After solving a,b,c,d, the tx and ty follow directly from:
tx = out1.x –a*in1.x – c*in1.y
ty = out1.y – b*in1.x – d*in1.y
Putting this all together, refactoring and simplifying the equations so that we reduce the number of computations, we can say that given 3 In points and 3 Out points the transformation from In to Out points is given by:
var dIn21x:Number = in2.x – in1.x;
var dIn32y:Number = in3.y – in2.y;
var dIn13y:Number = in1.y – in3.y;
var dIn21y:Number = in2.y – in1.y;
var denomAB:Number = 1/((in1.x * dIn32y) + (in2.x * dIn13y) + (in3.x * dIn21y));
var matrix:Matrix = new Matrix();
matrix.a = ((out1.x * dIn32y) + (out2.x * dIn13y) + (out3.x * dIn21y)) * denomAB;
matrix.b = ((out1.y * dIn32y) + (out2.y * dIn13y) + (out3.y * dIn21y)) * denomAB;
matrix.c = ((matrix.a * dIn21x) + out1.x – out2.x) / dIn21y;
matrix.d = ((matrix.b * dIn21x) + out2.y – out1.y) / dIn21y;
matrix.tx = out1.x – (matrix.a * in1.x) – (matrix.c * in1.y);
matrix.ty = out1.y – (matrix.b * in1.x) – (matrix.d * in1.y);
But although we nicely reduced these equations, we see that c and d are NaNs when point 1 and 2 are on the same y. That can’t be right! So although these equations work when they aren’t, we’ve got ourselves a problem.

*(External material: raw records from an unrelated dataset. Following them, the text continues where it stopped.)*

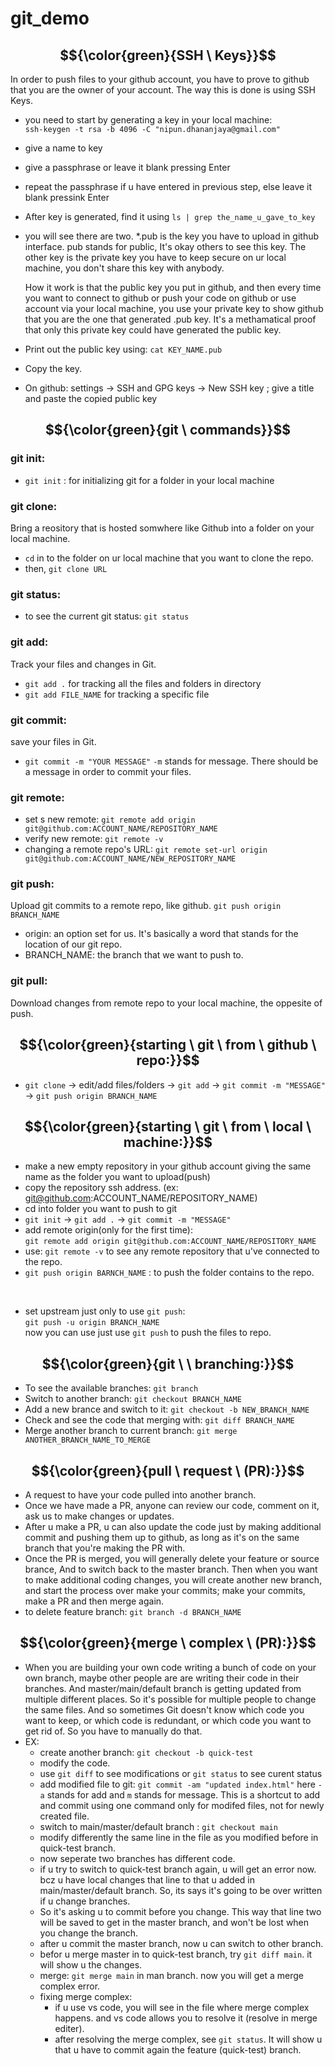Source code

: # git_demo

## $${\color{green}{SSH \ Keys}}$$
In order to push files to your github account, you have to prove to github that you are the owner of your account.
The way this is done is using SSH Keys.

- you need to start by generating a key in your local machine: \
    `ssh-keygen -t rsa -b 4096 -C "nipun.dhananjaya@gmail.com"`
- give a name to key
- give a passphrase or leave it blank pressing Enter
- repeat the passphrase if u have entered in previous step, else leave it blank pressink Enter
- After key is generated, find it using `ls | grep the_name_u_gave_to_key`
- you will see there are two. *.pub is the key you have to upload in github interface. pub stands for public, It's okay others to see this key.
The other key is the private key you have to keep secure on ur local machine, you don't share this key with anybody.

    How it work is that the public key you put in github, and then every time you want to connect to github or push your code on github or use account via your local machine, you use your private key to show github that you are the one that generated .pub key. It's a methamatical proof that only this private key could have generated the public key. 

- Print out the public key using: `cat KEY_NAME.pub`
- Copy the key.
- On github: settings -> SSH and GPG keys -> New SSH key ; give a title and paste the copied public key


## $${\color{green}{git \ commands}}$$

### git init:
- `git init` : for initializing git for a folder in your local machine

### git clone: 
Bring a reository that is hosted somwhere like Github into a folder on your local machine.
- `cd` in to the folder on ur local machine that you want to clone the repo.
- then, `git clone URL`

### git status:
- to see the current git status: `git status`

### git add:
Track your files and changes in Git.
- `git add .` for tracking all the files and folders in directory
- `git add FILE_NAME` for tracking a specific file

### git commit:
save your files in Git.
- `git commit -m "YOUR MESSAGE"` 
    `-m` stands for message. There should be a message in order to commit your files.

### git remote:
- set s new remote: `git remote add origin git@github.com:ACCOUNT_NAME/REPOSITORY_NAME`
- verify new remote: `git remote -v`
- changing a remote repo's URL: 
    `git remote set-url origin git@github.com:ACCOUNT_NAME/NEW_REPOSITORY_NAME`

### git push:
Upload git commits to a remote repo, like github.
`git push origin BRANCH_NAME`
- origin: an option set for us. It's basically a word that stands for the location of our git repo. 
- BRANCH_NAME: the branch that we want to push to.

### git pull:
Download changes from remote repo to your local machine, the oppesite of push.



## $${\color{green}{starting \ git \ from \ github \ repo:}}$$
- `git clone` -> edit/add files/folders -> `git add` -> `git commit -m "MESSAGE"` -> `git push origin BRANCH_NAME`

## $${\color{green}{starting  \ git \ from \ local \ machine:}}$$
- make a new empty repository in your github account giving the same name as the folder you want to upload(push)
- copy the repository ssh address. (ex: git@github.com:ACCOUNT_NAME/REPOSITORY_NAME)
- cd into folder you want to push to git
- `git init` -> `git add .` -> `git commit -m "MESSAGE"` 
- add remote origin(only for the first time): \
    `git remote add origin git@github.com:ACCOUNT_NAME/REPOSITORY_NAME` 
- use: `git remote -v` to see any remote repository that u've connected to the repo.
- `git push origin BARNCH_NAME` : to push the folder contains to the repo. 
<br />

- set upstream just only to use `git push`: \
    `git push -u origin BRANCH_NAME` \
    now you can use just use `git push` to push the files to repo.

## $${\color{green}{git \ \ branching:}}$$
- To see the available branches:        `git branch`
- Switch to another branch:             `git checkout BRANCH_NAME`
- Add a new brance and switch to it:    `git checkout -b NEW_BRANCH_NAME`
- Check and see the code that merging with: `git diff BRANCH_NAME`
- Merge another branch to current branch: `git merge ANOTHER_BRANCH_NAME_TO_MERGE`

## $${\color{green}{pull \ request \ (PR):}}$$
- A request to have your code pulled into another branch.
- Once we have made a PR, anyone can review our code, comment on it, ask us to make changes or updates. 
- After u make a PR, u can also update the code just by making additional commit and pushing them up to github, as long as it's on the same branch that you're making the PR with.
- Once the PR is merged, you will generally delete your feature or source brance, And to switch back to the master branch. Then when you want to make additional coding changes, you will create another new branch, and start the process over make your commits; make your commits, make a PR and then merge again. 
- to delete feature branch: `git branch -d BRANCH_NAME`


## $${\color{green}{merge \ complex \ (PR):}}$$
- When you are building your own code writing a bunch of code on your own branch, maybe other people are are writing their code in their branches. And master/main/default branch is getting updated from multiple different places. So it's possible for multiple people to change the same files. And so sometimes Git doesn't know which code you want to keep, or which code is redundant, or which code you want to get rid of. So you have to manually do that.
- EX:
    - create another branch: `git checkout -b quick-test`
    - modify the code.
    - use `git diff` to see modifications or `git status` to see curent status
    - add modified file to git: `git commit -am "updated index.html"` 
        here `-a` stands for add and `m` stands for message. This is a shortcut to add and commit using one command only for modifed files, not for newly created file.
    - switch to main/master/default branch : `git checkout main`
    - modify differently the same line in the file as you modified before in quick-test branch.
    - now seperate two branches has different code. 
    - if u try to switch to quick-test branch again, u will get an error now. bcz u have local changes that line to that u added in main/master/default branch.  So, its says it's going to be over written if u change branches.
    - So it's asking u to commit before you change. This way that line two will be saved to get in the master branch, and won't be lost when you change the branch.
    - after u commit the master branch, now u can switch to other branch. 
    - befor u merge master in to quick-test branch, try `git diff main`. it will show u the changes.
    - merge: `git merge main` in man branch. now you will get a merge complex error.
    - fixing merge complex: 
        - if u use vs code, you will see in the file where merge complex happens. and vs code allows you to resolve it (resolve in merge editer).
        - after resolving the merge complex, see `git status`.  It will show u that u have to commit again the feature (quick-test) branch.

The only way around that is to rewrite the equations to a less reduced form:
var dIn32x:Number = in3.x – in2.x;
var dIn13x:Number = in1.x – in3.x;
var dIn21x:Number = in2.x – in1.x;
var dIn32y:Number = in3.y – in2.y;
var dIn13y:Number = in1.y – in3.y;
var dIn21y:Number = in2.y – in1.y;
var denomAB:Number = 1/((in1.x * dIn32y) + (in2.x * dIn13y) + (in3.x * dIn21y));
var denomCD:Number = 1/((in1.y * dIn32x) + (in2.y * dIn13x) + (in3.y * dIn21x));
var matrix:Matrix = new Matrix();
matrix.a = ((out1.x * dIn32y) + (out2.x * dIn13y) + (out3.x * dIn21y)) * denomAB;
matrix.b = ((out1.y * dIn32y) + (out2.y * dIn13y) + (out3.y * dIn21y)) * denomAB;
matrix.c = ((out1.x * dIn32x) + (out2.x * dIn13x) + (out3.x * dIn21x)) * denomCD;
matrix.d = ((out1.y * dIn32x) + (out2.y * dIn13x) + (out3.y * dIn21x)) * denomCD;
matrix.tx = out1.x – (matrix.a * in1.x) – (matrix.c * in1.y);
matrix.ty = out1.y – (matrix.b * in1.x) – (matrix.d * in1.y);
Looking when denomAB or denomCD are NaNs now, show us that all the in points have to be on a straight line for that to happen (which sounds reasonable).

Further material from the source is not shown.